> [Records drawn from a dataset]
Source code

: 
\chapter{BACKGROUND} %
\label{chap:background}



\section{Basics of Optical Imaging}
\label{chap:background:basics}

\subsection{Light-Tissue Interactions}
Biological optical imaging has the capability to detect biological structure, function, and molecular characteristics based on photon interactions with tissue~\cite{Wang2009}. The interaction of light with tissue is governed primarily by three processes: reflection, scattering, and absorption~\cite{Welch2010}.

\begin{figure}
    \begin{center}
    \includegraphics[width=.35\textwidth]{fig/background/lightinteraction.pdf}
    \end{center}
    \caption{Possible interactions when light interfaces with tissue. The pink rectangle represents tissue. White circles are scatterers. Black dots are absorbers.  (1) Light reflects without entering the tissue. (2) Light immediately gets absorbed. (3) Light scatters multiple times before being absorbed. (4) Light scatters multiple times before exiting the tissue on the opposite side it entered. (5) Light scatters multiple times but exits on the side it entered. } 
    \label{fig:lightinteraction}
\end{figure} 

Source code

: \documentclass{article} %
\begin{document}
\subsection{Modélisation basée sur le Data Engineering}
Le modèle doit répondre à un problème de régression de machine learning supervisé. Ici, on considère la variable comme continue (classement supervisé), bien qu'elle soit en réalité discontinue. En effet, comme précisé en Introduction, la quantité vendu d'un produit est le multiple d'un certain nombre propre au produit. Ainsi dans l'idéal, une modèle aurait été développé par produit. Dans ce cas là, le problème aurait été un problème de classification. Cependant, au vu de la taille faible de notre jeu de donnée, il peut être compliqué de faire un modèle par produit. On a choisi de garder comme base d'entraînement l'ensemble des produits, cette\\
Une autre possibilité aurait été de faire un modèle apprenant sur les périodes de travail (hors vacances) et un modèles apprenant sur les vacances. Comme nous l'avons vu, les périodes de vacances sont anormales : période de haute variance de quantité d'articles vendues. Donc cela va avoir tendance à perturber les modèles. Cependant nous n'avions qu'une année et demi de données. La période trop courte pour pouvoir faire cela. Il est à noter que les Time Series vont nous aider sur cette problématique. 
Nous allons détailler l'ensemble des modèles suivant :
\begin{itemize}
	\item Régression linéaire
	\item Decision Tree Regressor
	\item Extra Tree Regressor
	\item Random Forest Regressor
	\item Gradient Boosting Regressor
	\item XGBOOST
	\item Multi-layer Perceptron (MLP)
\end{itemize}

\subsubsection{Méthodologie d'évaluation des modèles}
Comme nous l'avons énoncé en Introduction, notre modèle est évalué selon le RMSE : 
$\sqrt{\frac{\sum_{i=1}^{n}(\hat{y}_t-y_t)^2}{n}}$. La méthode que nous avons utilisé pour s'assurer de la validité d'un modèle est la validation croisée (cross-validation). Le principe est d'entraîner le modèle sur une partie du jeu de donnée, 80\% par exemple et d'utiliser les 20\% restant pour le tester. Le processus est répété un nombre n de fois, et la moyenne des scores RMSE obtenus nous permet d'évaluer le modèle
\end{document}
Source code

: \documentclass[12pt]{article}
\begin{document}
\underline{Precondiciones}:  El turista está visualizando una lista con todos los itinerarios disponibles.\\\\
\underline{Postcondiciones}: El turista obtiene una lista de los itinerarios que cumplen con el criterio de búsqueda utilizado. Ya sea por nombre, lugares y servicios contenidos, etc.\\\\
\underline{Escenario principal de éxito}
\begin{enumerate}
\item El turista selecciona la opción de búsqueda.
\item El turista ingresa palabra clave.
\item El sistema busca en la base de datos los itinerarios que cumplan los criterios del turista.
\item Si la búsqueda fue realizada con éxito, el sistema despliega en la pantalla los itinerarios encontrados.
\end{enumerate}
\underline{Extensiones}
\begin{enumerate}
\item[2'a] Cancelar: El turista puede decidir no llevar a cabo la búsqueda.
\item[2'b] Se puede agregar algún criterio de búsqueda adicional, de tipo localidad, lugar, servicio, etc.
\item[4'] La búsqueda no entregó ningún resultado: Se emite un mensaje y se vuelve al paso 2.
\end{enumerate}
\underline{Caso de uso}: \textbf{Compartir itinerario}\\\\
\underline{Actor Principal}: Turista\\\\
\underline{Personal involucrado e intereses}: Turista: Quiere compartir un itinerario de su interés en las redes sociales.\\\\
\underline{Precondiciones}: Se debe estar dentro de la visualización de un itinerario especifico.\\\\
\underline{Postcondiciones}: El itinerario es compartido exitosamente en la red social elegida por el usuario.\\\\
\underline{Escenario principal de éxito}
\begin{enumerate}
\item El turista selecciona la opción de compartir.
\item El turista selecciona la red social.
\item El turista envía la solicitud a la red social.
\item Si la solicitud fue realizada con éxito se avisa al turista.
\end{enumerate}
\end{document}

> [Problem description]
Starting with the line above that holds "opción de búsqueda." and stopping with the line that holds "un itinerario especifico.\\\\", reproduce each line exactly, omitting all other lines.

> [Answer space]
\item El turista selecciona la opción de búsqueda.
\item El turista ingresa palabra clave.
\item El sistema busca en la base de datos los itinerarios que cumplan los criterios del turista.
\item Si la búsqueda fue realizada con éxito, el sistema despliega en la pantalla los itinerarios encontrados.
\end{enumerate}
\underline{Extensiones}
\begin{enumerate}
\item[2'a] Cancelar: El turista puede decidir no llevar a cabo la búsqueda.
\item[2'b] Se puede agregar algún criterio de búsqueda adicional, de tipo localidad, lugar, servicio, etc.
\item[4'] La búsqueda no entregó ningún resultado: Se emite un mensaje y se vuelve al paso 2.
\end{enumerate}
\underline{Caso de uso}: \textbf{Compartir itinerario}\\\\
\underline{Actor Principal}: Turista\\\\
\underline{Personal involucrado e intereses}: Turista: Quiere compartir un itinerario de su interés en las redes sociales.\\\\
\underline{Precondiciones}: Se debe estar dentro de la visualización de un itinerario especifico.\\\\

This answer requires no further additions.